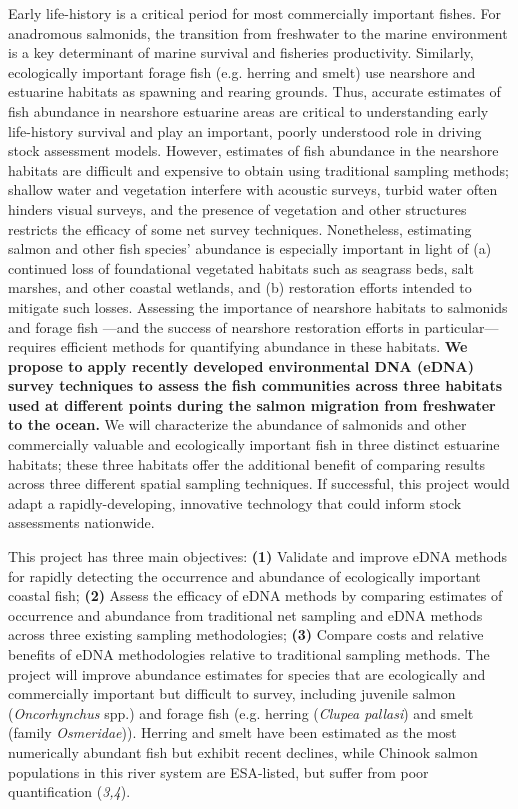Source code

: \documentclass[]{article}
\begin{document}
{{ }}Early life-history is a critical period for most commercially
important fishes. For anadromous salmonids, the transition from
freshwater to the marine environment is a key determinant of marine
survival and fisheries productivity. Similarly, ecologically important
forage fish (e.g. herring and smelt) use nearshore and estuarine
habitats as spawning and rearing grounds. Thus, accurate estimates of
fish abundance in nearshore estuarine areas are critical to
understanding early life-history survival and play an important, poorly
understood role in driving stock assessment models. However, estimates
of fish abundance in the nearshore habitats are difficult and expensive
to obtain using traditional sampling methods; shallow water and
vegetation interfere with acoustic surveys, turbid water often hinders
visual surveys, and the presence of vegetation and other structures
restricts the efficacy of some net survey techniques. Nonetheless,
estimating salmon and other fish species' abundance is especially
important in light of (a) continued loss of foundational vegetated
habitats such as seagrass beds, salt marshes, and other coastal
wetlands, and (b) restoration efforts intended to mitigate such losses.
Assessing the importance of nearshore habitats to salmonids and forage
fish ---and the success of nearshore restoration efforts in
particular---requires efficient methods for quantifying abundance in
these habitats. \textbf{We propose to apply recently developed
environmental DNA (eDNA) survey techniques to assess the fish
communities across three habitats used at different points during the
salmon migration from freshwater to the ocean.} We will characterize the
abundance of salmonids and other commercially valuable and ecologically
important fish in three distinct estuarine habitats; these three
habitats offer the additional benefit of comparing results across three
different spatial sampling techniques. If successful, this project would
adapt a rapidly-developing, innovative technology that could inform
stock assessments nationwide.

This project has three main objectives: \textbf{(1)} Validate and
improve eDNA methods for rapidly detecting the occurrence and abundance
of ecologically important coastal fish; \textbf{(2)} Assess the efficacy
of eDNA methods by comparing estimates of occurrence and abundance from
traditional net sampling and eDNA methods across three existing sampling
methodologies; \textbf{(3)} Compare costs and relative benefits of eDNA
methodologies relative to traditional sampling methods. The project will
improve abundance estimates for species that are ecologically and
commercially important but difficult to survey, including juvenile
salmon (\emph{Oncorhynchus} spp.) and forage fish (e.g. herring
(\emph{Clupea pallasi}) and smelt (family \emph{Osmeridae})). Herring
and smelt have been estimated as the most numerically abundant fish but
exhibit recent declines, while Chinook salmon populations in this river
system are ESA-listed, but suffer from poor quantification (\emph{3,4}).
\end{document}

#####

| Exercise objective |
Could you output all of the records exactly, without their pictures?

| Task answer |
Source code

: \documentclass[]{article}
\begin{document}
{{ }}Early life-history is a critical period for most commercially
important fishes. For anadromous salmonids, the transition from
freshwater to the marine environment is a key determinant of marine
survival and fisheries productivity. Similarly, ecologically important
forage fish (e.g. herring and smelt) use nearshore and estuarine
habitats as spawning and rearing grounds. Thus, accurate estimates of
fish abundance in nearshore estuarine areas are critical to
understanding early life-history survival and play an important, poorly
understood role in driving stock assessment models. However, estimates
of fish abundance in the nearshore habitats are difficult and expensive
to obtain using traditional sampling methods; shallow water and
vegetation interfere with acoustic surveys, turbid water often hinders
visual surveys, and the presence of vegetation and other structures
restricts the efficacy of some net survey techniques. Nonetheless,
estimating salmon and other fish species' abundance is especially
important in light of (a) continued loss of foundational vegetated
habitats such as seagrass beds, salt marshes, and other coastal
wetlands, and (b) restoration efforts intended to mitigate such losses.
Assessing the importance of nearshore habitats to salmonids and forage
fish ---and the success of nearshore restoration efforts in
particular---requires efficient methods for quantifying abundance in
these habitats. \textbf{We propose to apply recently developed
environmental DNA (eDNA) survey techniques to assess the fish
communities across three habitats used at different points during the
salmon migration from freshwater to the ocean.} We will characterize the
abundance of salmonids and other commercially valuable and ecologically
important fish in three distinct estuarine habitats; these three
habitats offer the additional benefit of comparing results across three
different spatial sampling techniques. If successful, this project would
adapt a rapidly-developing, innovative technology that could inform
stock assessments nationwide.

This project has three main objectives: \textbf{(1)} Validate and
improve eDNA methods for rapidly detecting the occurrence and abundance
of ecologically important coastal fish; \textbf{(2)} Assess the efficacy
of eDNA methods by comparing estimates of occurrence and abundance from
traditional net sampling and eDNA methods across three existing sampling
methodologies; \textbf{(3)} Compare costs and relative benefits of eDNA
methodologies relative to traditional sampling methods. The project will
improve abundance estimates for species that are ecologically and
commercially important but difficult to survey, including juvenile
salmon (\emph{Oncorhynchus} spp.) and forage fish (e.g. herring
(\emph{Clupea pallasi}) and smelt (family \emph{Osmeridae})). Herring
and smelt have been estimated as the most numerically abundant fish but
exhibit recent declines, while Chinook salmon populations in this river
system are ESA-listed, but suffer from poor quantification (\emph{3,4}).
\end{document}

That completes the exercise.